Parallelism is bounded by a spawn cap (two concurrent workers by default, ceiling four), so a fleet never runs away with your machine. Workers are hydrated with the relevant project's memory but walled off from every other target's context, so cross-project secrets never leak between units.

This is what Hydrate's shared memory makes possible: a Claude implementer and a Codex reviewer can work the same task, with the same context, because the memory layer underneath them is common ground. The cross-family review is the moat, and it only works when the runtimes share a memory.

Versus the field

A group chat with extra steps.

Most multi-agent tooling is a group chat with extra steps. Hydrate treats coordination as infrastructure: a single coordinator, a shared memory, and hard rules. That is what makes the output trustworthy instead of merely plausible.

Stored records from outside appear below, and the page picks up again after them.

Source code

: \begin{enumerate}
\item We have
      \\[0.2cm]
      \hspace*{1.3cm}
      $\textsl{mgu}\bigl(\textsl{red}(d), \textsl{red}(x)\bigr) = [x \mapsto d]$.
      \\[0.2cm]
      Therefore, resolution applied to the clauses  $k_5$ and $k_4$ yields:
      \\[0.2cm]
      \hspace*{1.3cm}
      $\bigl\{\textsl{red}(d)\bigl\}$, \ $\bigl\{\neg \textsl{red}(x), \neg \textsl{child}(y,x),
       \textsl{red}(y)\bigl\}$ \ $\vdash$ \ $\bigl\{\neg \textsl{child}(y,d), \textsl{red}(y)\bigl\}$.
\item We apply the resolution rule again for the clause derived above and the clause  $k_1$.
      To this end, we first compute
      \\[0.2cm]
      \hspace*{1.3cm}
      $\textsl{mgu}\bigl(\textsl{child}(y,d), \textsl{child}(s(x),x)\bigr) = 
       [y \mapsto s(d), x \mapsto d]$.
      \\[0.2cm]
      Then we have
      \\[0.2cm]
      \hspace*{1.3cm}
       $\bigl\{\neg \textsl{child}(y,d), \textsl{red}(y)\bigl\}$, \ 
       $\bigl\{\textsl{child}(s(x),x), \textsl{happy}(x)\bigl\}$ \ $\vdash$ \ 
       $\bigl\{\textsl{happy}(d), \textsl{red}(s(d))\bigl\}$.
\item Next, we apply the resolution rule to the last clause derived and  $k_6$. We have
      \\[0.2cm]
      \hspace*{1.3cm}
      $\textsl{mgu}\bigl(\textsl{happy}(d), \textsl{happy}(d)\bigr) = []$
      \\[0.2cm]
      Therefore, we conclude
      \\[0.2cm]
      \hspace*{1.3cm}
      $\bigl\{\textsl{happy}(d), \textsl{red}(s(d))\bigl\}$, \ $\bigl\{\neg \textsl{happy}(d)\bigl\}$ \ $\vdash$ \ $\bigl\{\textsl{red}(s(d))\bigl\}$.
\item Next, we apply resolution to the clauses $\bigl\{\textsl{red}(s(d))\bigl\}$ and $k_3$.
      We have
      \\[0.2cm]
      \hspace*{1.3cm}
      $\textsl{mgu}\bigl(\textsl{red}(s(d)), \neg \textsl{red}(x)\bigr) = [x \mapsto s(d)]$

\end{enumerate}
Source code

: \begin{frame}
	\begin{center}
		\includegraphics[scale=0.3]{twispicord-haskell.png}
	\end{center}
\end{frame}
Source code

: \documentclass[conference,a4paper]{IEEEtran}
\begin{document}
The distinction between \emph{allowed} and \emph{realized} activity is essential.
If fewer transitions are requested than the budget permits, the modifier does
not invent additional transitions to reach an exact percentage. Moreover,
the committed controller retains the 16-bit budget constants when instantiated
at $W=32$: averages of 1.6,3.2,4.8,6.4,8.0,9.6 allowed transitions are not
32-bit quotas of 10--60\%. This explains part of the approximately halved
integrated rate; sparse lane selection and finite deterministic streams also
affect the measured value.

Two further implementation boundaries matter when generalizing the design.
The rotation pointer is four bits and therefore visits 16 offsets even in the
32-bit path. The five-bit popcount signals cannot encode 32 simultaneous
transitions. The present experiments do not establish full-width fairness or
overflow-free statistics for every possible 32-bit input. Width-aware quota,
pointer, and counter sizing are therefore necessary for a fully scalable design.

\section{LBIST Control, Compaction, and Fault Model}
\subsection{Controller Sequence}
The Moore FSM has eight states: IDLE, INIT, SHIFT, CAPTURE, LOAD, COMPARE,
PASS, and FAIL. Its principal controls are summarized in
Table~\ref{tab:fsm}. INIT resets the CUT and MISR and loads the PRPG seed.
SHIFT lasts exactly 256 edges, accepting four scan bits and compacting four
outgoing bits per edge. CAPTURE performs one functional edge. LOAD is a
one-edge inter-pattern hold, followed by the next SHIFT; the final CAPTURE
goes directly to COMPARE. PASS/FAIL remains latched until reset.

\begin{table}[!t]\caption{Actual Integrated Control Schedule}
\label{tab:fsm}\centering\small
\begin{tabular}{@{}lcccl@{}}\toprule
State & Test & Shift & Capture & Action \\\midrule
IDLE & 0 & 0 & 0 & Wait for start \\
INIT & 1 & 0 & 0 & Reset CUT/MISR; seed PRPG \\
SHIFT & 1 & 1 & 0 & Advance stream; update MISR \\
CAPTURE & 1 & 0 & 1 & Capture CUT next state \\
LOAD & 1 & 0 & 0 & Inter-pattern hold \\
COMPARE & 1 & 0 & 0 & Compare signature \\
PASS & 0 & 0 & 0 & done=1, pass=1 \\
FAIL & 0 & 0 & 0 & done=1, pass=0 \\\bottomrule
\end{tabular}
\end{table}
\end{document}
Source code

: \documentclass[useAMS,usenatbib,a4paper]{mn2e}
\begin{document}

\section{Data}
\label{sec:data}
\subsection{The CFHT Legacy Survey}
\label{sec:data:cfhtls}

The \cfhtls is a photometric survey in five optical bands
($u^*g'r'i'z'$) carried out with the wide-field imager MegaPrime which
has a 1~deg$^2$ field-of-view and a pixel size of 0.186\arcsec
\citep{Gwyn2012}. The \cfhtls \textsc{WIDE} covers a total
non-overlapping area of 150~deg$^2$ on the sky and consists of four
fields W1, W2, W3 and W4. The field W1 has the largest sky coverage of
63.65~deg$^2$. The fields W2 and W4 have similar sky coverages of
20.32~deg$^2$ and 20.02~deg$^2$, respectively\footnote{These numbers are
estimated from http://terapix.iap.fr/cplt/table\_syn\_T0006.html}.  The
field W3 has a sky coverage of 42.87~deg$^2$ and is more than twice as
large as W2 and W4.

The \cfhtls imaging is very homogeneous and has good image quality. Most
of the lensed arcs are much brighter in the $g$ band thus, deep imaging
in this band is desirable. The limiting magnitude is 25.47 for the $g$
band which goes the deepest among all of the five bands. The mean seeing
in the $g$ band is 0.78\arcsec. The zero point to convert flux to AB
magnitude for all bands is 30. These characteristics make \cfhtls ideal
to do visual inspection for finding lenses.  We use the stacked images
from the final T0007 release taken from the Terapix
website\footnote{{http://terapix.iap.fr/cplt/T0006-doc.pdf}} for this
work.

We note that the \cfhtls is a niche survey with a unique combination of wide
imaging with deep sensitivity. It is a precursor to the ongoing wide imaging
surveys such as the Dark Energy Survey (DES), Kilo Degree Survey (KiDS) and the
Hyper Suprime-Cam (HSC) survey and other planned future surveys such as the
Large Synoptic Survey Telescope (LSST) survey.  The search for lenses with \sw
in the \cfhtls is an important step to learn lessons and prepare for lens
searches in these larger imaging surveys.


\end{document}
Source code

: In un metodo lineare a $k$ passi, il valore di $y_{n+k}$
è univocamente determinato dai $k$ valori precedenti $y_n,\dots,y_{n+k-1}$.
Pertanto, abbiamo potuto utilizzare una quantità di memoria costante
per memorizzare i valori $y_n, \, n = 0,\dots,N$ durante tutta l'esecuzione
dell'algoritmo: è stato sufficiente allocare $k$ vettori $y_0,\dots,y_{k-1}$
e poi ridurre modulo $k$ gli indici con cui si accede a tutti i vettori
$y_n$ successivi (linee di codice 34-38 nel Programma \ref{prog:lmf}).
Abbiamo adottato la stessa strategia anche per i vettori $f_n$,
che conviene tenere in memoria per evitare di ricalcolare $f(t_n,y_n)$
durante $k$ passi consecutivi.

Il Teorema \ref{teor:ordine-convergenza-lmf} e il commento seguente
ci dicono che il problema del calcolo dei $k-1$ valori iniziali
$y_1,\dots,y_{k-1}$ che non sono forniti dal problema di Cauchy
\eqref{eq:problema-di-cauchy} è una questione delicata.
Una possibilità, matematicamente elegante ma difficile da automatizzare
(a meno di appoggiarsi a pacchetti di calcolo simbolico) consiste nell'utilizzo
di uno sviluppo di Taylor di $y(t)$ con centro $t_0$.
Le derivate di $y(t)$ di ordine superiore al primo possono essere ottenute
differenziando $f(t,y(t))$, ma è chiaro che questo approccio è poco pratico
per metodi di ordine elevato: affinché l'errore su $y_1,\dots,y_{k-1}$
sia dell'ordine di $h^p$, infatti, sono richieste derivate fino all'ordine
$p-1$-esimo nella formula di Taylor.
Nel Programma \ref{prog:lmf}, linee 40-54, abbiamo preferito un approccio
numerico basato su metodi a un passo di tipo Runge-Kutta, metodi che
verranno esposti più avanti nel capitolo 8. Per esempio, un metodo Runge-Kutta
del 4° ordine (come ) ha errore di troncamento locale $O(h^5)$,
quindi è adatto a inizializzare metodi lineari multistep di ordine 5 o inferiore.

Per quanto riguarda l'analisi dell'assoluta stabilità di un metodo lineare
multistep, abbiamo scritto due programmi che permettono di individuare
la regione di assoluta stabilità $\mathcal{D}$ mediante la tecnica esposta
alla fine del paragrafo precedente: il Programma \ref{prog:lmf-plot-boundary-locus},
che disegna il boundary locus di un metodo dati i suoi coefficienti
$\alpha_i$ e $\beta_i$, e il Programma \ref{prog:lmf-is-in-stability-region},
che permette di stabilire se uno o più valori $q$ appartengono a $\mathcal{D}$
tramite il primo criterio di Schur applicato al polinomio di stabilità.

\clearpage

Dimension Generic multi-agent frameworks Hydrate orchestration
Coordination model Agents message each other and hope alignment emerges A single-writer coordinator drives workers through a typed blackboard; no agent-to-agent chat
State ownership Shared and implicit; prone to races and lost updates The local daemon is the sole writer; every transition is compare-and-set and idempotent
Model diversity Usually one model family across all roles Cross-family by design: Claude implements, Codex reviews and judges
Verification Output trusted as-is, or the same model reviews itself Independent review from a different family, then a judge scores against a fixed rubric before anything passes
Shared memory Per-agent context or ephemeral scratchpads One cross-runtime memory layer, so every worker shares the same ground truth
Workspace isolation Shared working directory; agents collide Each unit runs in its own hermetic git worktree
Safety to your repo Agents often write straight to your tree Verified work lands on integration branches only; never touches main, never your checkout
Termination guarantees Loops and runaway fleets are common Hard round caps, lease timeouts, and a spawn cap bound every run
Human control Fire-and-forget; you read the wreckage after Explicit human gates (design sign-off, integration approval, override) at the decision points
Failure handling Silent drift; partial observability of who did what A unit that can't pass escalates to you; nothing is silently dropped

The comparison is against the general pattern, not any single named framework.

Image mode vs generic image tooling

Dimension Generic image tooling Hydrate Image mode
Quality control You eyeball the output yourself An independent vision judge scores every image against the spec before it ships
Failure handling Regenerate by hand and re-check Auto-regenerates on a failed verdict up to a cap, then escalates to you
Provenance A prompt and a file The spec, the generation, and the judge's per-criterion verdict are all recorded

The same engine that runs Design and Develop runs Image: author a spec, a generator renders it, and a different model judges the result against the spec. A bad image gets caught and regenerated, not shipped.